Improving Analytic Dashboards with AI

Terry Elliott Market Trends

Analytic dashboards are attractive functions within many process management systems in business.  Slick charts have helped Salesforce.com close many sales. Our sense, however, is that the ease that dashboards can be created has led to an analytics overload.  There are too many dashboards with too many data points that have little to do with what the user is trying to accomplish.

Some of this problem is undoubtedly due to the user not wanting to miss anything that might be important so they try to track everything.  Another factor is that the original dashboards provided with the system were developed by “systems people” and not by people in the field that understand their critical success factors.  A third factor is that many of these systems report current status, not historical trends and forecasts that provide a basis for making decisions.  

Jobscience provides systems for managing recruiting and contingent workforce deployment and we have built our share of analytic dashboards.  As the company’s Chief Data Scientist, I am working on applying Artificial Intelligence (AI) to make our dashboards more meaningful for our customers.  In this role, I have interviewed many customers and reviewed the dashboards that they have built.  My conclusion is that many of these user dashboards have little to do with achieving the overall goals of their firm.  There is too much reporting on factors that do not matter.

I first noticed this disconnect in the priority system we use internally to determine system enhancement projects.  Customers vote on what is most important.  Analytics is usually near the bottom of this stack.  I don’t think this means that our analytics are so good that they do not need to be improved.  I think that it is far more likely that our customers do not want to deal with more charts.  Since my job is to improve those charts, this is a basis for alarm.

As a part of an internal research program, we are working with a group of customers to develop a new dashboard reporting system and we have now compiled enough historical data to begin forecasting expected outcomes based on changing productivity patterns.  One part of this project matched the internal analytics our customers developed with actual outcomes.  For example, one customer used 28 factors to rank the productivity of their permanent placement recruiters. We compared these rankings with the actual placement results in the following quarter and found that there was no correlation between the 28 factors and the actual results that we could find.

What is lacking, we think, is a clear understanding of the goals at each level of the organization and how analytic dashboards can be developed to support these goals by tracking performance and forecasting outcomes.  AI can play a role in “learning” to forecast earlier and more accurately, and in recommending corrective action as required, but there has to be a goal to compare progress against.
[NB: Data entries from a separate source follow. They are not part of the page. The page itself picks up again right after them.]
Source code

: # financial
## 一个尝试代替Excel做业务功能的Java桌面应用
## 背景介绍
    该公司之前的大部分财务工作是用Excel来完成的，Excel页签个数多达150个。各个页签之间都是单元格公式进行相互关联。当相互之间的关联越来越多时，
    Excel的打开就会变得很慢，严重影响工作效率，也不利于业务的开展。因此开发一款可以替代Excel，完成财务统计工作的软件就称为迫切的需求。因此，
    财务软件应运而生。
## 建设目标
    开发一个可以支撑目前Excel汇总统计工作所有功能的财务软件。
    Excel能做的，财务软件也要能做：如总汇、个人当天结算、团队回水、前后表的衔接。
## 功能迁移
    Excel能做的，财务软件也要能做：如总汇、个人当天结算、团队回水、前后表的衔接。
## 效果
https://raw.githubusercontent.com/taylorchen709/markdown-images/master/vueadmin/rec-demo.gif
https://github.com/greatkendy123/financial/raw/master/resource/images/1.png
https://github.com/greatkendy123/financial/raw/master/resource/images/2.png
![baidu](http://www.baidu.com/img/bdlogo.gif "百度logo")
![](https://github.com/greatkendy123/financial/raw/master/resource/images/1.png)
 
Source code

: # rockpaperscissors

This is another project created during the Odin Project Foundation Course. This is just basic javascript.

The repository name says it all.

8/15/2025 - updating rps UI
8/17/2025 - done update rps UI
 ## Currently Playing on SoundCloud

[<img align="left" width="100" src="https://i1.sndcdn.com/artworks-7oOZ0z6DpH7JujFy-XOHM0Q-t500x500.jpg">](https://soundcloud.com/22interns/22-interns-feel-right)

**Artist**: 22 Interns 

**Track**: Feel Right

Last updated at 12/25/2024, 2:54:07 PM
For example, the Salesforce consulting InsightSquared conducted a study a few years ago of recruitment and staffing firms a few years ago that reported that the fastest growing quartile of permanent placement agencies had significantly more job orders per recruiter than the other firms.  Jobscience’ own studies suggest that time-to-fill is a primary factor in agency profitability.  By plotting curves between job orders for each recruiter and time-to-fill for each recruiter, an agency could determine the right balance between growth and profitability, as well as track recruiter performance against these goals.  In this way, the analytics can be tied to what it is that you are trying to accomplish.
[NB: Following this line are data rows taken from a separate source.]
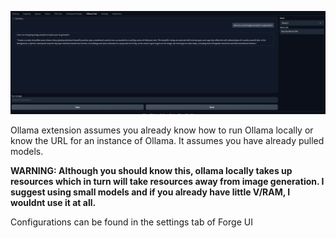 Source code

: 
![UI Image](https://raw.githubusercontent.com/devcheetah/sd-webui-ollama/refs/heads/main/UI.png)

Ollama extension assumes you already know how to run Ollama locally or know the URL for an instance of Ollama.  It assumes you have already pulled models.

**WARNING:  Although you should know this, ollama locally takes up resources which in turn will take resources away from image generation.  I suggest using small models and if you already have little V/RAM, I wouldnt use it at all.** 

Configurations can be found in the settings tab of Forge UI

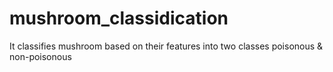 # mushroom_classidication
It classifies mushroom based on their features into two classes poisonous &amp; non-poisonous
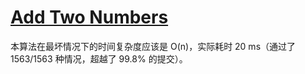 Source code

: # [Add Two Numbers](https://leetcode.com/problems/add-two-numbers/description/)

本算法在最坏情况下的时间复杂度应该是 O(n)，实际耗时 20 ms（通过了 1563/1563 种情况，超越了 99.8% 的提交）。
I also need to address the issue of data point overload.  Many users do not want to miss anything that might be important so they develop dashboards that try to track everything.  Essentially, there are so many analytic data points being produced that it all becomes noise.  Many industry organizations and commentators publish suggested “Key Performance Indicators” (KPIs), “Productivity per Head” (PPH) metrics and Objectives and Key Results (OKRs) and they typically suggest no more than 3 to 5 goals and key results measures.  These certainly sound like reasonable guidelines and the analytic dashboards designed to track progress against these goals should have the same limits to concentrate user attention on achieving their goals.

Principal Component Analysis” is an important AI methodology that is based on the thesis that, while there are numerous factors that could be predictive variables, only a few “principal components” have significant predictive power.  The rest is noise.  Please keep this in mind when you consider the dashboards you use today and think about dashboards that could be truly meaningful in measuring your progress towards the few goals and key results that you are trying to accomplish this quarter.